The leak mechanism turned out to be related to a routine service procedure. To establish a secure session, the sender requests cryptographic material from WhatsApp servers, which is generated on each recipient device. This is necessary to maintain end-to-end encryption, but it was at this stage that implementation differences emerged across platforms. Some key identifiers were generated differently, and these differences could be used to determine whether Android or iOS was being used. No action was required on the part of the device owner—the request was executed silently and without any notification. The study's
authors note that the findings regarding this platform detection were also described in a separate 2025 paper. The researchers confirm these findings with their own observations using an internal tool that has not yet been published. Using this tool, they noticed a recent change in the logic of the Android version of WhatsApp.
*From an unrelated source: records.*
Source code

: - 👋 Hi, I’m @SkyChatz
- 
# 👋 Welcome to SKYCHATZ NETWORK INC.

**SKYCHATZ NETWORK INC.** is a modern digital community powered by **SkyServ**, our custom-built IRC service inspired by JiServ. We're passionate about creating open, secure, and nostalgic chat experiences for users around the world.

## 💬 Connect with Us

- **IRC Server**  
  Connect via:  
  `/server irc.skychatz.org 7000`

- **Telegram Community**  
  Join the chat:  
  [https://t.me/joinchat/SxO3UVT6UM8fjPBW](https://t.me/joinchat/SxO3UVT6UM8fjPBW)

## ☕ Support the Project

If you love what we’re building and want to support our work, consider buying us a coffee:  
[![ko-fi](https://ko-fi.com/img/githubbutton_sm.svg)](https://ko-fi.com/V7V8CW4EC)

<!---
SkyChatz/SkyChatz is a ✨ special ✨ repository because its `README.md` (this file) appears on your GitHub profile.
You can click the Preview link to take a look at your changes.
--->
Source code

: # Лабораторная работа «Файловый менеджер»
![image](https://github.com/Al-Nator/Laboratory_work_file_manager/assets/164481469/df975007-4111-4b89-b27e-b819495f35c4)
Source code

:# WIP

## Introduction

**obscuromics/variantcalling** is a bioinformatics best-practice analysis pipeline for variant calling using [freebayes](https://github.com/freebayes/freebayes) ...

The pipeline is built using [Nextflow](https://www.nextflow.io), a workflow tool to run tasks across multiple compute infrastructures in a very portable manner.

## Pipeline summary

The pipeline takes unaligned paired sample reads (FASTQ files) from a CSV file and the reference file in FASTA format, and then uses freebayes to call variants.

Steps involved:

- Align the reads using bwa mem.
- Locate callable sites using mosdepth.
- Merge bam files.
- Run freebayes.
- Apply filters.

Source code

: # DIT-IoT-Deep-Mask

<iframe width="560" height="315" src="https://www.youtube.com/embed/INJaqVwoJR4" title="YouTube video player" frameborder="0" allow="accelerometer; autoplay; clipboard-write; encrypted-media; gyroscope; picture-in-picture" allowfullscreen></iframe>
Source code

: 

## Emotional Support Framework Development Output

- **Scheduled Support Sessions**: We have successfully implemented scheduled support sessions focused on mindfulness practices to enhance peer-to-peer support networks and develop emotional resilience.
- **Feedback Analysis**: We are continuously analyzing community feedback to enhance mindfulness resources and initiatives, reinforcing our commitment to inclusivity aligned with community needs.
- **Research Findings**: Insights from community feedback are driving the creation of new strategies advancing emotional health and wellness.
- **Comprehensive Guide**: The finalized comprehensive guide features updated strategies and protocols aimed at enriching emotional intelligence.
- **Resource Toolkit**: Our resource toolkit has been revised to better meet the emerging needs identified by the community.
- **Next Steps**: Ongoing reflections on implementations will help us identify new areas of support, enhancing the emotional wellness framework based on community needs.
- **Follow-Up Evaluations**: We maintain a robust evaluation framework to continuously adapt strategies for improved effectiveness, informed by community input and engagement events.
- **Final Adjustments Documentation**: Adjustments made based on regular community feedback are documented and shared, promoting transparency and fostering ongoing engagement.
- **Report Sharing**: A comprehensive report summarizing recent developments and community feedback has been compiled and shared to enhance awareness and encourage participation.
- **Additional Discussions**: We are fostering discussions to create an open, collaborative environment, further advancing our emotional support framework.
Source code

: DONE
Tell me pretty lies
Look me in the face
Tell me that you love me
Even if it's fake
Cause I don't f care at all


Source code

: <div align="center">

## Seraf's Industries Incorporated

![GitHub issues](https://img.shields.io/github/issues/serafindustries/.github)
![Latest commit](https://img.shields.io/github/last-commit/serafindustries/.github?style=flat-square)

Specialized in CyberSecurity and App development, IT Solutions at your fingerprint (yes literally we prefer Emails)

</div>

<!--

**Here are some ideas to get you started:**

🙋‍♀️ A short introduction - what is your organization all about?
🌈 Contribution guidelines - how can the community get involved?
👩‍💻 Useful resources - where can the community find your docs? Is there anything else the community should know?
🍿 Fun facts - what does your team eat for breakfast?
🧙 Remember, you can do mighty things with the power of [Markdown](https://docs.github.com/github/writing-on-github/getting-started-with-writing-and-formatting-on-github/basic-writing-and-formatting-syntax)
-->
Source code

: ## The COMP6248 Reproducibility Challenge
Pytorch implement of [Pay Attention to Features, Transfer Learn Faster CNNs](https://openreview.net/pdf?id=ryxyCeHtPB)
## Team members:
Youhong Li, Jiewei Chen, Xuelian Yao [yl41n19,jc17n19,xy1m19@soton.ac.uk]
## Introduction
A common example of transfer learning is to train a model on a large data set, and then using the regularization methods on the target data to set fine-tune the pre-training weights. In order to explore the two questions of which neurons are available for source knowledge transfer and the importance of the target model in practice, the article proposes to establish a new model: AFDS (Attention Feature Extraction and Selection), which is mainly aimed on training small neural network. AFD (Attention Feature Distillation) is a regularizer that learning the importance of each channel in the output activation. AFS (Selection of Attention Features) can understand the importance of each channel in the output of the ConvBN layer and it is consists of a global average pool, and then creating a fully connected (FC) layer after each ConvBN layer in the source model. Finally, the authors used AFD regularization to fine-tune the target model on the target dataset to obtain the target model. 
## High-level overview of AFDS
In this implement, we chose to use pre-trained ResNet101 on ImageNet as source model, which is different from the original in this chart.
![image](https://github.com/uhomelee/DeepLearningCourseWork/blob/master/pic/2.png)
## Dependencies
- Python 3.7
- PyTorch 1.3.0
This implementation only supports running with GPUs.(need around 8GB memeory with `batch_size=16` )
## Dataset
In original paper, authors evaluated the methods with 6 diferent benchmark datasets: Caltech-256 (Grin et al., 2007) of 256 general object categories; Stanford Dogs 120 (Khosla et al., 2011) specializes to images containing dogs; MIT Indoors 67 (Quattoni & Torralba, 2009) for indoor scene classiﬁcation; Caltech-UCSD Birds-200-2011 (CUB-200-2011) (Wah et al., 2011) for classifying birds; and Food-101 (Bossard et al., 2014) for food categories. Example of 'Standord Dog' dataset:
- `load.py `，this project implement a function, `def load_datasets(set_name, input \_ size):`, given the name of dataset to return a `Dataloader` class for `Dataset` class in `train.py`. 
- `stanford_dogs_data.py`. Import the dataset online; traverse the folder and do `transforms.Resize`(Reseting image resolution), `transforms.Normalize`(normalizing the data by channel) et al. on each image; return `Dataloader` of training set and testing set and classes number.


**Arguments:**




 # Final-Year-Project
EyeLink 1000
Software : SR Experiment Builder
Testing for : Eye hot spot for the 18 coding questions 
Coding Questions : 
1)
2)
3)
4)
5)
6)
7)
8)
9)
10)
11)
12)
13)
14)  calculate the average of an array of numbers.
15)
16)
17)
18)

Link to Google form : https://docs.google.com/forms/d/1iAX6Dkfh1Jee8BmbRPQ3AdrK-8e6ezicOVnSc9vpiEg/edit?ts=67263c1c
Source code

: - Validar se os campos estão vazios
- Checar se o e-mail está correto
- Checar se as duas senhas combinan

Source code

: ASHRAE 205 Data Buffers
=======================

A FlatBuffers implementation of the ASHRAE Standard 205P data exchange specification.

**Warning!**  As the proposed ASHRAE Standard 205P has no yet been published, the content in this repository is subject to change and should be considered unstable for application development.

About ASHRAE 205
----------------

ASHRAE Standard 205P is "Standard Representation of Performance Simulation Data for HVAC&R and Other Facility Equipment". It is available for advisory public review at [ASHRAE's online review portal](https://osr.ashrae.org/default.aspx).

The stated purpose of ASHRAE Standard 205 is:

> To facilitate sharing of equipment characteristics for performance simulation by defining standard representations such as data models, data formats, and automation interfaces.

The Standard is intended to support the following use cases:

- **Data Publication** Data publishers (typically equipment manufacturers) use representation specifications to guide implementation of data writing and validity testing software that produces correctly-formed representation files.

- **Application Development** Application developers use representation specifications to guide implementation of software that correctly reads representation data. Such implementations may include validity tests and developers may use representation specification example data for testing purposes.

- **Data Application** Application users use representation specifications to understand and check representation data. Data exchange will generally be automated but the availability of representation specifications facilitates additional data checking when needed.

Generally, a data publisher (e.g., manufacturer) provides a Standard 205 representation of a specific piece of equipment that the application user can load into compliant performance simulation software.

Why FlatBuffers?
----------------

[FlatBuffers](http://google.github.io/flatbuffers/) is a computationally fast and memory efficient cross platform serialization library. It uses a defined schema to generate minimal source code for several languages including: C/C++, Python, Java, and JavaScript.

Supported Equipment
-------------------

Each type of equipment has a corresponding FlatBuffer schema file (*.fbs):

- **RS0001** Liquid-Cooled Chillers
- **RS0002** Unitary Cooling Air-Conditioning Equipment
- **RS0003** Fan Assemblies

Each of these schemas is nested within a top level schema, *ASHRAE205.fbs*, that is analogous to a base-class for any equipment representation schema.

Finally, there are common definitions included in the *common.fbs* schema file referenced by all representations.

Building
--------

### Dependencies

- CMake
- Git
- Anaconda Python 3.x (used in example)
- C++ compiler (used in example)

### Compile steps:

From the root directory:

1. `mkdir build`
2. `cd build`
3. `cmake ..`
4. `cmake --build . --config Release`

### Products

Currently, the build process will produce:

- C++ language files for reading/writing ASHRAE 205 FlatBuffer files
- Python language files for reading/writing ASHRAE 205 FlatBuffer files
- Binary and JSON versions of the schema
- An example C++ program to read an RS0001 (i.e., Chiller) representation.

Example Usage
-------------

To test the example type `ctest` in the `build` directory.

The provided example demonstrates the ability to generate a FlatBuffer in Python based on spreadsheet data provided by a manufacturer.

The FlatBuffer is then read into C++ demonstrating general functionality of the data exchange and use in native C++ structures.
This relates to the Signed PK ID parameter: previously, it started at zero and incremented extremely slowly—roughly once a month. Now, this value is randomly selected. The researchers view this step positively, as Meta had not previously considered this a privacy issue requiring a fix. However, the vulnerability is not fully fixed. It remains possible to distinguish Android from iPhone using another parameter—the One-Time PK ID. On iOS, it starts with a low value and gradually increases over several days, while Android uses random values across the entire 24-bit range. The researchers updated their tool to account for the new behavior and still differentiate between platforms. The patch implementation process itself raised specific questions. According to the authors, WhatsApp made the changes without public notice, failed to contact the researchers who first reported the issue, failed to pay a bounty, and failed to assign a CVE identifier to the vulnerability. They compare this situation to another case previously reported to the messenger: a fix was released, a small bounty was paid, but the CVE assignment was denied, citing insufficient severity. The authors believe this approach is flawed. In their opinion, CVEs shouldn't be perceived as a stigma or an admission of failure—they're a tool for recording and discussing security and privacy issues. Differences in risk levels are more logically reflected through CVSS scores, rather than by the absence of an identifier altogether. Ultimately, WhatsApp has indeed begun to reduce the amount of information that could be used for covert reconnaissance. The research community's efforts have not been in vain. However, the way the changes are being implemented and the ability to differentiate between platforms demonstrate that the problem is being addressed gradually and without much transparency. This story clearly demonstrates that even with reliable
Encryption implementation details and metadata can play a key role in preparing attacks.